More on the Irony of Liberalism — 24 October 2011

Last week, I discussed the irony of liberal, activist government: that at the same time as it claims to defend ordinary citizens against the predations of large private corporations, it develops a symbiotic closeness with the very same corporations by virtue of its spending and regulating ambitions.

When the government wallet is open, companies by the hundred flock to Washington to get their hands on some.  And despite the progressive complaint against lobbyists, the very fire hose of federal cash flow guarantees that they will be there trying to get it aimed at their clients.  And in fairness, how otherwise would bureaucrats decide where it goes?

In the same vein, there is mutual benefit in regulators becoming close to the companies they regulate.  Regulators get help with the expertise to set rules appropriately (for example, the rule-makers attempting to put the “Volcker rule” element of Dodd-Frank financial regulation into words have recently published a 298-page document asking 1347 questions of industry about how they should do it).  For their part, the companies who have access to rule-makers get to help craft the rules in a way that suits them and prejudices their competitors.

These symbioses are not healthy, but they are inevitable when the government is such a large factor in every business’s economic environment.  But the implications of these relationships is not just unhealthy, they are downright pathological.

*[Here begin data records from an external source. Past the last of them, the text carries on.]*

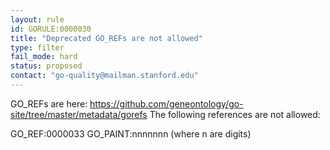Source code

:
 ```yaml
---
layout: rule
id: GORULE:0000030
title: "Deprecated GO_REFs are not allowed"
type: filter
fail_mode: hard
status: proposed
contact: "go-quality@mailman.stanford.edu"
---
```

GO_REFs are here: https://github.com/geneontology/go-site/tree/master/metadata/gorefs
The following references are not allowed: 

GO_REF:0000033
GO_PAINT:nnnnnnn
(where n are digits) 
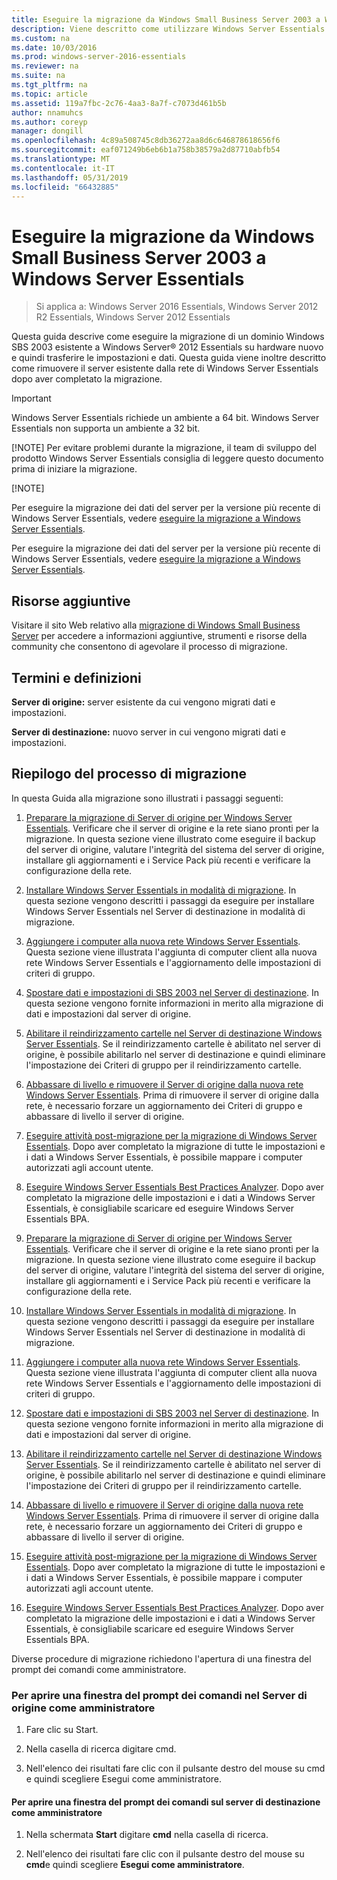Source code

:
 ```yaml
---
title: Eseguire la migrazione da Windows Small Business Server 2003 a Windows Server Essentials
description: Viene descritto come utilizzare Windows Server Essentials
ms.custom: na
ms.date: 10/03/2016
ms.prod: windows-server-2016-essentials
ms.reviewer: na
ms.suite: na
ms.tgt_pltfrm: na
ms.topic: article
ms.assetid: 119a7fbc-2c76-4aa3-8a7f-c7073d461b5b
author: nnamuhcs
ms.author: coreyp
manager: dongill
ms.openlocfilehash: 4c89a508745c8db36272aa8d6c646878618656f6
ms.sourcegitcommit: eaf071249b6eb6b1a758b38579a2d87710abfb54
ms.translationtype: MT
ms.contentlocale: it-IT
ms.lasthandoff: 05/31/2019
ms.locfileid: "66432885"
---
```

# <a name="migrate-windows-small-business-server-2003-to-windows-server-essentials"></a>Eseguire la migrazione da Windows Small Business Server 2003 a Windows Server Essentials

>Si applica a: Windows Server 2016 Essentials, Windows Server 2012 R2 Essentials, Windows Server 2012 Essentials

Questa guida descrive come eseguire la migrazione di un dominio Windows SBS 2003 esistente a Windows Server® 2012 Essentials su hardware nuovo e quindi trasferire le impostazioni e dati. Questa guida viene inoltre descritto come rimuovere il server esistente dalla rete di Windows Server Essentials dopo aver completato la migrazione.  
  
> [!IMPORTANT]
>   Windows Server Essentials richiede un ambiente a 64 bit.  Windows Server Essentials non supporta un ambiente a 32 bit.  
> 
> [!NOTE]
>  Per evitare problemi durante la migrazione, il team di sviluppo del prodotto Windows Server Essentials consiglia di leggere questo documento prima di iniziare la migrazione.  
> 
> [!NOTE]
> 
>  Per eseguire la migrazione dei dati del server per la versione più recente di Windows Server Essentials, vedere [eseguire la migrazione a Windows Server Essentials](Migrate-from-Previous-Versions-to-Windows-Server-Essentials-or-Windows-Server-Essentials-Experience.md).  
> 
>  Per eseguire la migrazione dei dati del server per la versione più recente di Windows Server Essentials, vedere [eseguire la migrazione a Windows Server Essentials](../migrate/Migrate-from-Previous-Versions-to-Windows-Server-Essentials-or-Windows-Server-Essentials-Experience.md).  

  
## <a name="additional-resources"></a>Risorse aggiuntive  
 Visitare il sito Web relativo alla [migrazione di Windows Small Business Server](https://go.microsoft.com/fwlink/?LinkId=217520) per accedere a informazioni aggiuntive, strumenti e risorse della community che consentono di agevolare il processo di migrazione.  
  
## <a name="terms-and-definitions"></a>Termini e definizioni  
 **Server di origine:** server esistente da cui vengono migrati dati e impostazioni.  
  
 **Server di destinazione:** nuovo server in cui vengono migrati dati e impostazioni.  
  
## <a name="migration-process-summary"></a>Riepilogo del processo di migrazione  
 In questa Guida alla migrazione sono illustrati i passaggi seguenti:  
  

1.  [Preparare la migrazione di Server di origine per Windows Server Essentials](Prepare-your-Source-Server-for-Windows-Server-Essentials-migration.md).  Verificare che il server di origine e la rete siano pronti per la migrazione. In questa sezione viene illustrato come eseguire il backup del server di origine, valutare l'integrità del sistema del server di origine, installare gli aggiornamenti e i Service Pack più recenti e verificare la configurazione della rete.  
  
2.  [Installare Windows Server Essentials in modalità di migrazione](Install-Windows-Server-Essentials-in-migration-mode.md).  In questa sezione vengono descritti i passaggi da eseguire per installare Windows Server Essentials nel Server di destinazione in modalità di migrazione.  
  
3.  [Aggiungere i computer alla nuova rete Windows Server Essentials](Join-computers-to-the-new-Windows-Server-Essentials-network.md).  Questa sezione viene illustrata l'aggiunta di computer client alla nuova rete Windows Server Essentials e l'aggiornamento delle impostazioni di criteri di gruppo.  
  
4.  [Spostare dati e impostazioni di SBS 2003 nel Server di destinazione](Move-Windows-SBS-2003-settings-and-data-to-the-Destination-Server-for-Windows-Server-Essentials-migration.md).  In questa sezione vengono fornite informazioni in merito alla migrazione di dati e impostazioni dal server di origine.  
  
5.  [Abilitare il reindirizzamento cartelle nel Server di destinazione Windows Server Essentials](Enable-folder-redirection-on-the-Windows-Server-Essentials-Destination-Server.md).  Se il reindirizzamento cartelle è abilitato nel server di origine, è possibile abilitarlo nel server di destinazione e quindi eliminare l'impostazione dei Criteri di gruppo per il reindirizzamento cartelle.  
  
6.  [Abbassare di livello e rimuovere il Server di origine dalla nuova rete Windows Server Essentials](Demote-and-remove-the-Source-Server-from-the-new-Windows-Server-Essentials-network.md).  Prima di rimuovere il server di origine dalla rete, è necessario forzare un aggiornamento dei Criteri di gruppo e abbassare di livello il server di origine.  
  
7.  [Eseguire attività post-migrazione per la migrazione di Windows Server Essentials](Perform-post-migration-tasks-for-Windows-Server-Essentials-migration.md).  Dopo aver completato la migrazione di tutte le impostazioni e i dati a Windows Server Essentials, è possibile mappare i computer autorizzati agli account utente.  
  
8.  [Eseguire Windows Server Essentials Best Practices Analyzer](Run-the-Windows-Server-Essentials-Best-Practices-Analyzer.md).  Dopo aver completato la migrazione delle impostazioni e i dati a Windows Server Essentials, è consigliabile scaricare ed eseguire Windows Server Essentials BPA.  

1.  [Preparare la migrazione di Server di origine per Windows Server Essentials](../migrate/Prepare-your-Source-Server-for-Windows-Server-Essentials-migration.md).  Verificare che il server di origine e la rete siano pronti per la migrazione. In questa sezione viene illustrato come eseguire il backup del server di origine, valutare l'integrità del sistema del server di origine, installare gli aggiornamenti e i Service Pack più recenti e verificare la configurazione della rete.  
  
2.  [Installare Windows Server Essentials in modalità di migrazione](../migrate/Install-Windows-Server-Essentials-in-migration-mode.md).  In questa sezione vengono descritti i passaggi da eseguire per installare Windows Server Essentials nel Server di destinazione in modalità di migrazione.  
  
3.  [Aggiungere i computer alla nuova rete Windows Server Essentials](../migrate/Join-computers-to-the-new-Windows-Server-Essentials-network.md).  Questa sezione viene illustrata l'aggiunta di computer client alla nuova rete Windows Server Essentials e l'aggiornamento delle impostazioni di criteri di gruppo.  
  
4.  [Spostare dati e impostazioni di SBS 2003 nel Server di destinazione](../migrate/Move-Windows-SBS-2003-settings-and-data-to-the-Destination-Server-for-Windows-Server-Essentials-migration.md).  In questa sezione vengono fornite informazioni in merito alla migrazione di dati e impostazioni dal server di origine.  
  
5.  [Abilitare il reindirizzamento cartelle nel Server di destinazione Windows Server Essentials](../migrate/Enable-folder-redirection-on-the-Windows-Server-Essentials-Destination-Server.md).  Se il reindirizzamento cartelle è abilitato nel server di origine, è possibile abilitarlo nel server di destinazione e quindi eliminare l'impostazione dei Criteri di gruppo per il reindirizzamento cartelle.  
  
6.  [Abbassare di livello e rimuovere il Server di origine dalla nuova rete Windows Server Essentials](../migrate/Demote-and-remove-the-Source-Server-from-the-new-Windows-Server-Essentials-network.md).  Prima di rimuovere il server di origine dalla rete, è necessario forzare un aggiornamento dei Criteri di gruppo e abbassare di livello il server di origine.  
  
7.  [Eseguire attività post-migrazione per la migrazione di Windows Server Essentials](../migrate/Perform-post-migration-tasks-for-Windows-Server-Essentials-migration.md).  Dopo aver completato la migrazione di tutte le impostazioni e i dati a Windows Server Essentials, è possibile mappare i computer autorizzati agli account utente.  
  
8.  [Eseguire Windows Server Essentials Best Practices Analyzer](../migrate/Run-the-Windows-Server-Essentials-Best-Practices-Analyzer.md).  Dopo aver completato la migrazione delle impostazioni e i dati a Windows Server Essentials, è consigliabile scaricare ed eseguire Windows Server Essentials BPA.  

  
 Diverse procedure di migrazione richiedono l'apertura di una finestra del prompt dei comandi come amministratore.  
  
###  <a name="BKMK_OpenACommandPromptAsAdmin"></a> Per aprire una finestra del prompt dei comandi nel Server di origine come amministratore  
  
1.  Fare clic su Start.  
  
2.  Nella casella di ricerca digitare cmd.  
  
3.  Nell'elenco dei risultati fare clic con il pulsante destro del mouse su cmd e quindi scegliere Esegui come amministratore.  
  
#### <a name="to-open-a-command-prompt-window-on-the-destination-server-as-an-administrator"></a>Per aprire una finestra del prompt dei comandi sul server di destinazione come amministratore  
  
1.  Nella schermata **Start** digitare **cmd** nella casella di ricerca.  
  
2.  Nell'elenco dei risultati fare clic con il pulsante destro del mouse su **cmd**e quindi scegliere **Esegui come amministratore**.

Take waste.  When a government – particularly one as ideologically committed as this one – decides to foster a “clean energy” industry or something similar, hundreds of millions of taxpayer dollars are shoveled out the door on dubious projects such as the loan to Solyndra.  Remember that these loans are only necessary because private financing is not available; in other words, the taxpayer is taking risks in funding these projects that a private banker or venture capitalist would not.  And instead of earning a return high enough to compensate for that risk, the government lends at below-market rates to favored companies.  In business, this is known as giving money away.

Then there is the corruption.  It remains to be seen whether the Solyndra loan in particular was the result of insider dealing between fundraisers and the Executive Branch, but it is inevitable that with so many big-dollar decisions being made for political rather than profit-making reasons, a little quid pro quo is going on.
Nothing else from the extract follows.